Aim of the exercise ::
If a line of the data below holds the word "which", list it.
• • •
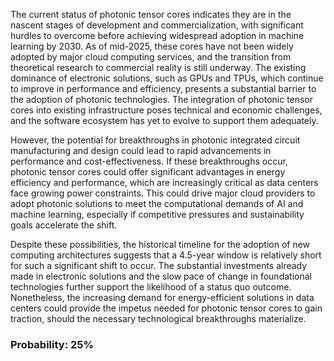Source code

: The current status of photonic tensor cores indicates they are in the nascent stages of development and commercialization, with significant hurdles to overcome before achieving widespread adoption in machine learning by 2030. As of mid-2025, these cores have not been widely adopted by major cloud computing services, and the transition from theoretical research to commercial reality is still underway. The existing dominance of electronic solutions, such as GPUs and TPUs, which continue to improve in performance and efficiency, presents a substantial barrier to the adoption of photonic technologies. The integration of photonic tensor cores into existing infrastructure poses technical and economic challenges, and the software ecosystem has yet to evolve to support them adequately.

However, the potential for breakthroughs in photonic integrated circuit manufacturing and design could lead to rapid advancements in performance and cost-effectiveness. If these breakthroughs occur, photonic tensor cores could offer significant advantages in energy efficiency and performance, which are increasingly critical as data centers face growing power constraints. This could drive major cloud providers to adopt photonic solutions to meet the computational demands of AI and machine learning, especially if competitive pressures and sustainability goals accelerate the shift.

Despite these possibilities, the historical timeline for the adoption of new computing architectures suggests that a 4.5-year window is relatively short for such a significant shift to occur. The substantial investments already made in electronic solutions and the slow pace of change in foundational technologies further support the likelihood of a status quo outcome. Nonetheless, the increasing demand for energy-efficient solutions in data centers could provide the impetus needed for photonic tensor cores to gain traction, should the necessary technological breakthroughs materialize.

### Probability: 25%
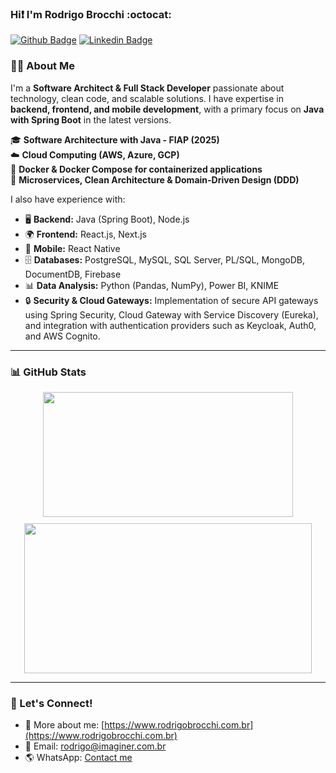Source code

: ### Hi❗ I'm Rodrigo Brocchi :octocat:

[![Github Badge](https://img.shields.io/badge/-Github-000?style=flat-square&logo=Github&logoColor=white&link=https://github.com/brocchirodrigo/)](https://github.com/brocchirodrigo/)
[![Linkedin Badge](https://img.shields.io/badge/-LinkedIn-blue?style=flat-square&logo=Linkedin&logoColor=white&link=https://www.linkedin.com/in/rodrigobrocchi/)](https://www.linkedin.com/in/rodrigobrocchi/)

### 👨‍💻 About Me

I'm a **Software Architect & Full Stack Developer** passionate about technology, clean code, and scalable solutions. I have expertise in **backend, frontend, and mobile development**, with a primary focus on **Java with Spring Boot** in the latest versions.

🎓 **Software Architecture with Java - FIAP (2025)**  
☁️ **Cloud Computing (AWS, Azure, GCP)**  
🐳 **Docker & Docker Compose for containerized applications**  
🚀 **Microservices, Clean Architecture & Domain-Driven Design (DDD)**

I also have experience with:
- 🖥 **Backend:** Java (Spring Boot), Node.js
- 🌍 **Frontend:** React.js, Next.js
- 📱 **Mobile:** React Native
- 🗄 **Databases:** PostgreSQL, MySQL, SQL Server, PL/SQL, MongoDB, DocumentDB, Firebase
- 📊 **Data Analysis:** Python (Pandas, NumPy), Power BI, KNIME
- 🔒 **Security & Cloud Gateways:** Implementation of secure API gateways using Spring Security, Cloud Gateway with Service Discovery (Eureka), and integration with authentication providers such as Keycloak, Auth0, and AWS Cognito.

---

### 📊 GitHub Stats

<div align="center">
  <div style="display: flex; flex-wrap: wrap; justify-content: center; gap: 10px;">
    <div>
      <img width="400px" height="200px" src="https://github-readme-stats.vercel.app/api/top-langs/?username=brocchirodrigo&layout=compact&theme=dark&hide=Objective-C,CSS,HTML,Starlark,Ruby,Shell" />
    </div>
    <div>
      <img width="460px" height="240px" src="https://github-readme-stats.vercel.app/api?username=brocchirodrigo&count_private=true&show_icons=true&custom_title=Github%20Status&theme=dark" />
    </div>
  </div>
</div>

---

### 📢 Let's Connect!

- 💬 More about me: [https://www.rodrigobrocchi.com.br](https://www.rodrigobrocchi.com.br)
- 📩 Email: [rodrigo@imaginer.com.br](mailto:rodrigo@imaginer.com.br)
- 🌎 WhatsApp: [Contact me](https://api.whatsapp.com/send?phone=5511981338833)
• • •
Exercise answer ::
: The current status of photonic tensor cores indicates they are in the nascent stages of development and commercialization, with significant hurdles to overcome before achieving widespread adoption in machine learning by 2030. As of mid-2025, these cores have not been widely adopted by major cloud computing services, and the transition from theoretical research to commercial reality is still underway. The existing dominance of electronic solutions, such as GPUs and TPUs, which continue to improve in performance and efficiency, presents a substantial barrier to the adoption of photonic technologies. The integration of photonic tensor cores into existing infrastructure poses technical and economic challenges, and the software ecosystem has yet to evolve to support them adequately.
However, the potential for breakthroughs in photonic integrated circuit manufacturing and design could lead to rapid advancements in performance and cost-effectiveness. If these breakthroughs occur, photonic tensor cores could offer significant advantages in energy efficiency and performance, which are increasingly critical as data centers face growing power constraints. This could drive major cloud providers to adopt photonic solutions to meet the computational demands of AI and machine learning, especially if competitive pressures and sustainability goals accelerate the shift.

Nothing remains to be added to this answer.